>>>

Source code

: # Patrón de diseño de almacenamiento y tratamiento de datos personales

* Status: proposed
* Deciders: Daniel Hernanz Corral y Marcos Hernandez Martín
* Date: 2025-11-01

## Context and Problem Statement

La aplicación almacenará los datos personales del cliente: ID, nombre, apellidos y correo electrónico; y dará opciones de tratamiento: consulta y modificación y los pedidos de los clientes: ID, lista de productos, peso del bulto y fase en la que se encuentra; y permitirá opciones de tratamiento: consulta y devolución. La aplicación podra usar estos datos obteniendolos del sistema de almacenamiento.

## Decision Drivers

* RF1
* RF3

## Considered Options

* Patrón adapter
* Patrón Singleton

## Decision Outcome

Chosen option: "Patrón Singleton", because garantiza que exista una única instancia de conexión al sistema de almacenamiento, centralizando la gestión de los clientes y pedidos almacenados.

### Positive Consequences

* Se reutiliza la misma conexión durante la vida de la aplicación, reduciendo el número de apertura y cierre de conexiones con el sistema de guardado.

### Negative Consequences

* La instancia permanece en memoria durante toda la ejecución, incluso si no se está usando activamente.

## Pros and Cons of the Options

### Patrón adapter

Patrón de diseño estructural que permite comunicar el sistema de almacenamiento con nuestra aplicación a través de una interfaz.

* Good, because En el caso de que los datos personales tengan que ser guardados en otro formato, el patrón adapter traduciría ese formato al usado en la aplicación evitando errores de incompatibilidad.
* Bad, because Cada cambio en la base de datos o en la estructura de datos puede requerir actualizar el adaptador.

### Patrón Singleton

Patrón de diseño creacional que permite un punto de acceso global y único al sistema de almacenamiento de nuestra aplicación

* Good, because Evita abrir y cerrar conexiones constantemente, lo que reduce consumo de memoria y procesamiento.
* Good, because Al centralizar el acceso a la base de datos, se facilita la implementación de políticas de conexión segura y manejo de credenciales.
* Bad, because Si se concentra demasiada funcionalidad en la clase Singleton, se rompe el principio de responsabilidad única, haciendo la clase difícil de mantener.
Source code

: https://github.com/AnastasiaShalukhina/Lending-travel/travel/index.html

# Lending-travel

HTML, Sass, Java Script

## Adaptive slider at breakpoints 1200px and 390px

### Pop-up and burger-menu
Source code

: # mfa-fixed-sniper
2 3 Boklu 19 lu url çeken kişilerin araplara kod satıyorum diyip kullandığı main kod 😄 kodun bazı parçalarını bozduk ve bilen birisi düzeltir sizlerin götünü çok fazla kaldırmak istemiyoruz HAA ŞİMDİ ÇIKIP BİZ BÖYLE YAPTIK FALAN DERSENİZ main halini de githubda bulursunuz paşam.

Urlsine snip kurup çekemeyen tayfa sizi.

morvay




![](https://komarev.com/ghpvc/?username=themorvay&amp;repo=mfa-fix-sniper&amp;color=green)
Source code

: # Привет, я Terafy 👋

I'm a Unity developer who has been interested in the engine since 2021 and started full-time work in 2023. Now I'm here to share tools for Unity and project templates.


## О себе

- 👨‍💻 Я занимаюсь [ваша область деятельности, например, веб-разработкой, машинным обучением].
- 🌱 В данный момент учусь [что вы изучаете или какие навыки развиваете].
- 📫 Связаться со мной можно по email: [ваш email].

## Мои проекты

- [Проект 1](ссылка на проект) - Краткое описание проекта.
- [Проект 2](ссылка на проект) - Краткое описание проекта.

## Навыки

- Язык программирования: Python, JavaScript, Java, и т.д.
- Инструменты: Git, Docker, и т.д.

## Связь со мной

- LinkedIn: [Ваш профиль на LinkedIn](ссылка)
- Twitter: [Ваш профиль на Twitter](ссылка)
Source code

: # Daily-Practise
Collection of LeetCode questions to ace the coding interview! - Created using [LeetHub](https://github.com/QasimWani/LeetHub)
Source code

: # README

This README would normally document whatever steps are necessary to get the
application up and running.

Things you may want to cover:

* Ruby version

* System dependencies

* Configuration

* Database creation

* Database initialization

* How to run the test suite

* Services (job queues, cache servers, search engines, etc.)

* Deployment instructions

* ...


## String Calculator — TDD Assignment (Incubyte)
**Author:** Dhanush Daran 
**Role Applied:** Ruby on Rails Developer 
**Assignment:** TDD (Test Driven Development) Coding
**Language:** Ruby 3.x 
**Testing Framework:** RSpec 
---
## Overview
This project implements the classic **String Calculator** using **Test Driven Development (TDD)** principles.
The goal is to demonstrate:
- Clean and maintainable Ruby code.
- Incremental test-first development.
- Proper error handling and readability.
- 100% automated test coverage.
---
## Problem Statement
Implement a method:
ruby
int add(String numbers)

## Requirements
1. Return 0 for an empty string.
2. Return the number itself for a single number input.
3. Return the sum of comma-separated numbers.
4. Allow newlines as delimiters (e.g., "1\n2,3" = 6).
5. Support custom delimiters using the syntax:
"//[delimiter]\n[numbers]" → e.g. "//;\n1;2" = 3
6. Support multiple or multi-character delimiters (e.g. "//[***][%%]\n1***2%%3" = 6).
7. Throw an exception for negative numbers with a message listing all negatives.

<<<

• EXERCISE DETAILS
Please count up the lines above that include the string "проекта" and respond with the total alone.

• RESPONSE
2